TRY IT
For every line in the data below that contains "level", copy the line.
BEGIN PROVIDED DATA
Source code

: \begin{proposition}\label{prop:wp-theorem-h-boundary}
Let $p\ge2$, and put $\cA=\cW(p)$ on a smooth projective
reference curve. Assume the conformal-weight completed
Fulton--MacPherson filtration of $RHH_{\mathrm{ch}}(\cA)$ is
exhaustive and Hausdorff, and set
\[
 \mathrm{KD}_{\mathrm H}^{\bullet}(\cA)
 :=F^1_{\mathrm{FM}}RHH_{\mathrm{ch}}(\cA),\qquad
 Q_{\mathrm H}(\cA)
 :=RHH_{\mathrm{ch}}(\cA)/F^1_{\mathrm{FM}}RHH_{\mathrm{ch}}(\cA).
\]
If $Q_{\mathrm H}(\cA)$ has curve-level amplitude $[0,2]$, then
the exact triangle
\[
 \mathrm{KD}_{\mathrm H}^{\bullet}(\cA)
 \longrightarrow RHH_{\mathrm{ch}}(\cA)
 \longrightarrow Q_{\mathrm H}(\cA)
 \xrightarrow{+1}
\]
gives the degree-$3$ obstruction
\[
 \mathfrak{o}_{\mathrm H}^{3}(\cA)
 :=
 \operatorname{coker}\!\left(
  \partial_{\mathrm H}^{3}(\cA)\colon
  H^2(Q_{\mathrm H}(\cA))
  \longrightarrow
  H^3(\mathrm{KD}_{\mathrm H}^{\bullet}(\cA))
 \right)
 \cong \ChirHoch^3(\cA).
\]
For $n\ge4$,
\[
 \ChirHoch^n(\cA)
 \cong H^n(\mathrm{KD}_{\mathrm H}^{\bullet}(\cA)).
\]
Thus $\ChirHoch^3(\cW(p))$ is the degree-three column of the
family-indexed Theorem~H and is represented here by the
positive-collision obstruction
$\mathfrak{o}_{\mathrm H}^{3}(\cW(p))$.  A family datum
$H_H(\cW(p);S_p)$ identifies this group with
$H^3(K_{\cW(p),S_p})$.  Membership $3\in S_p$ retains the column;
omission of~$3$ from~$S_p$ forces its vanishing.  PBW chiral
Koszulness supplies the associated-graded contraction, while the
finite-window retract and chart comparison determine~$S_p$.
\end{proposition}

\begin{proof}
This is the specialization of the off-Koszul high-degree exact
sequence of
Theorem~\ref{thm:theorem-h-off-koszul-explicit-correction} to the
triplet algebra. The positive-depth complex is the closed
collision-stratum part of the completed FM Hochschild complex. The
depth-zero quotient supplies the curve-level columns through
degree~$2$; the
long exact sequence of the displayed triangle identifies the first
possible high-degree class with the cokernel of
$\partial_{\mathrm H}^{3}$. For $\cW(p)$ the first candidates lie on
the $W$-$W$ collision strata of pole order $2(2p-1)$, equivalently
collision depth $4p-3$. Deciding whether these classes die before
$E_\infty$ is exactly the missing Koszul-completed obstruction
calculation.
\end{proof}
END PROVIDED DATA
RESULT
If $Q_{\mathrm H}(\cA)$ has curve-level amplitude $[0,2]$, then
depth-zero quotient supplies the curve-level columns through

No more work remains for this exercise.